## Given data

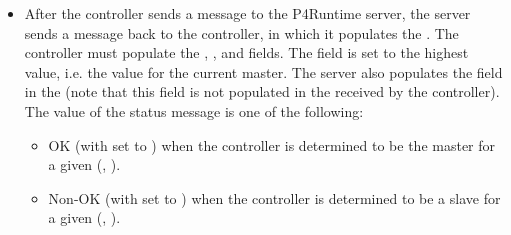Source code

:\documentclass[11pt]{article}
\begin{document}
{\begin{itemize}
\item{}
After the controller sends a  message to the P4Runtime
server, the server sends a  message back to the
controller, in which it populates the . The
controller must populate the , , and 
fields. The  field is set to the highest value, i.e. the value
for the current master. The server also populates the  field in the
 (note that this field is not populated in the
 received by the controller). The value of the status
message is one of the following:%

\begin{itemize}[noitemsep,topsep=\mdcompacttopsep]%

\item{}OK (with  set to ) when the controller is
determined to be the master for a given (, ).%

\item{}Non-OK (with  set to ) when the
controller is determined to be a slave for a given (,
).%
\end{itemize}%
\end{itemize}%

}
\end{document}
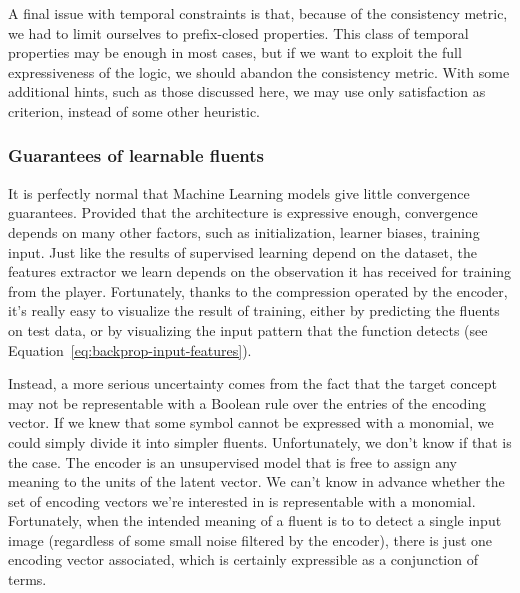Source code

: A final issue with temporal constraints is that, because of the consistency
metric, we had to limit ourselves to prefix-closed properties. This class of
temporal properties may be enough in most cases, but if we want to exploit the
full expressiveness of the logic, we should abandon the consistency metric.
With some additional hints, such as those discussed here, we may use only
satisfaction as criterion, instead of some other heuristic.


\subsubsection*{Guarantees of learnable fluents}

It is perfectly normal that Machine Learning models give little convergence
guarantees. Provided that the architecture is expressive enough, convergence
depends on many other factors, such as initialization, learner biases,
training input. Just like the results of supervised learning depend on the
dataset, the features extractor we learn depends on the observation it has
received for training from the player. Fortunately, thanks to the compression
operated by the encoder, it's really easy to visualize the result of training,
either by predicting the fluents on test data, or by visualizing the input
pattern that the function detects (see
Equation~\ref{eq:backprop-input-features}).

Instead, a more serious uncertainty comes from the fact that the target
concept may not be representable with a Boolean rule over the entries of the
encoding vector.  If we knew that some symbol cannot be expressed with a
monomial, we could simply divide it into simpler fluents. Unfortunately, we
don't know if that is the case. The encoder is an unsupervised model that is
free to assign any meaning to the units of the latent vector. We can't know in
advance whether the set of encoding vectors we're interested in is
representable with a monomial. Fortunately, when the intended meaning of a
fluent is to to detect a single input image (regardless of some small noise
filtered by the encoder), there is just one encoding vector associated,
which is certainly expressible as a conjunction of terms.

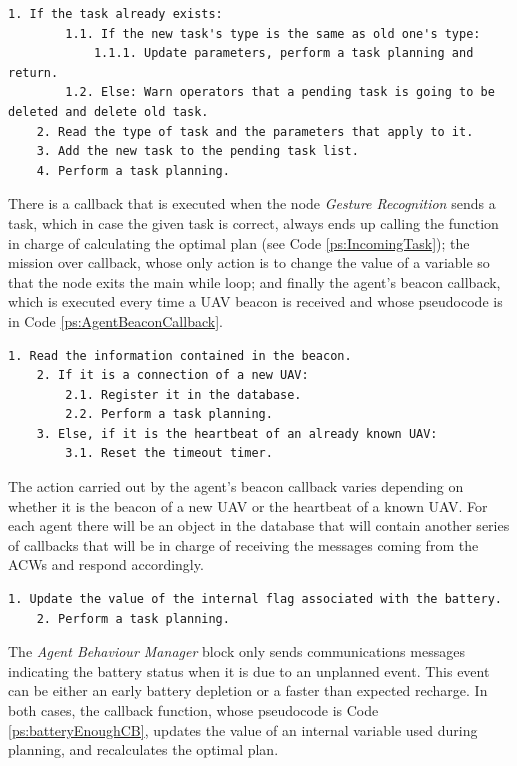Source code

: \documentclass[fontsize=11pt, English=false, Español=true, Myfinal=true, twoside, numbers=noenddot]{scrbook}
\begin{document}
\begin{lstlisting}[caption={Task callback pseudocode}, breaklines=true, label=ps:IncomingTask]
	1. If the task already exists:
		1.1. If the new task's type is the same as old one's type:
			1.1.1. Update parameters, perform a task planning and return.
		1.2. Else: Warn operators that a pending task is going to be deleted and delete old task.
	2. Read the type of task and the parameters that apply to it.
	3. Add the new task to the pending task list.
	4. Perform a task planning.
\end{lstlisting}

There is a callback that is executed when the node \emph{Gesture Recognition} sends a task, which in case the given task is correct, always ends up calling the function in charge of calculating the optimal plan (see Code \ref{ps:IncomingTask}); the mission over callback, whose only action is to change the value of a variable so that the node exits the main while loop; and finally the agent's beacon callback, which is executed every time a \gls{UAV} beacon is received and whose pseudocode is in Code \ref{ps:AgentBeaconCallback}.

\begin{lstlisting}[caption={Agent's beacon callback}, breaklines=true, label=ps:AgentBeaconCallback]
	1. Read the information contained in the beacon.
	2. If it is a connection of a new UAV:
		2.1. Register it in the database.
		2.2. Perform a task planning.
	3. Else, if it is the heartbeat of an already known UAV:
		3.1. Reset the timeout timer.
\end{lstlisting}

The action carried out by the agent's beacon callback varies depending on whether it is the beacon of a new \gls{UAV} or the heartbeat of a known \gls{UAV}. For each agent there will be an object in the database that will contain another series of callbacks that will be in charge of receiving the messages coming from the \glspl{ACW} and respond accordingly.

\begin{lstlisting}[caption={Callback that runs when an \emph{Agent Behaviour Manager} sends battery feedback}, breaklines=true, label=ps:batteryEnoughCB]
	1. Update the value of the internal flag associated with the battery.
	2. Perform a task planning.
\end{lstlisting}

The \emph{Agent Behaviour Manager} block only sends communications messages indicating the battery status when it is due to an unplanned event. This event can be either an early battery depletion or a faster than expected recharge. In both cases, the callback function, whose pseudocode is Code \ref{ps:batteryEnoughCB}, updates the value of an internal variable used during planning, and recalculates the optimal plan.
\end{document}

## What to do
In the data above, find each line where the string "function" appears, then copy it.

## Answer box
pattern that the function detects (see
There is a callback that is executed when the node \emph{Gesture Recognition} sends a task, which in case the given task is correct, always ends up calling the function in charge of calculating the optimal plan (see Code \ref{ps:IncomingTask}); the mission over callback, whose only action is to change the value of a variable so that the node exits the main while loop; and finally the agent's beacon callback, which is executed every time a \gls{UAV} beacon is received and whose pseudocode is in Code \ref{ps:AgentBeaconCallback}.
The \emph{Agent Behaviour Manager} block only sends communications messages indicating the battery status when it is due to an unplanned event. This event can be either an early battery depletion or a faster than expected recharge. In both cases, the callback function, whose pseudocode is Code \ref{ps:batteryEnoughCB}, updates the value of an internal variable used during planning, and recalculates the optimal plan.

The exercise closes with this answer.